**RECORDS**
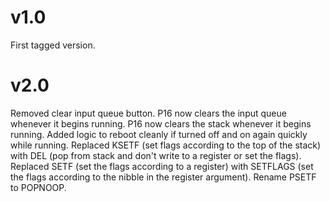 # v1.0
First tagged version.

# v2.0
Removed clear input queue button.
P16 now clears the input queue whenever it begins running.
P16 now clears the stack whenever it begins running.
Added logic to reboot cleanly if turned off and on again quickly while running.
Replaced KSETF (set flags according to the top of the stack) with DEL (pop from stack and don't write to a register or set the flags).
Replaced SETF (set the flags according to a register) with SETFLAGS (set the flags according to the nibble in the register argument).
Rename PSETF to POPNOOP.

**WORK ORDER**
Write out word for word every line from the one containing "Replaced SETF (set" through the last line of the data, and no other line.

**TASK RESPONSE**
Replaced SETF (set the flags according to a register) with SETFLAGS (set the flags according to the nibble in the register argument).
Rename PSETF to POPNOOP.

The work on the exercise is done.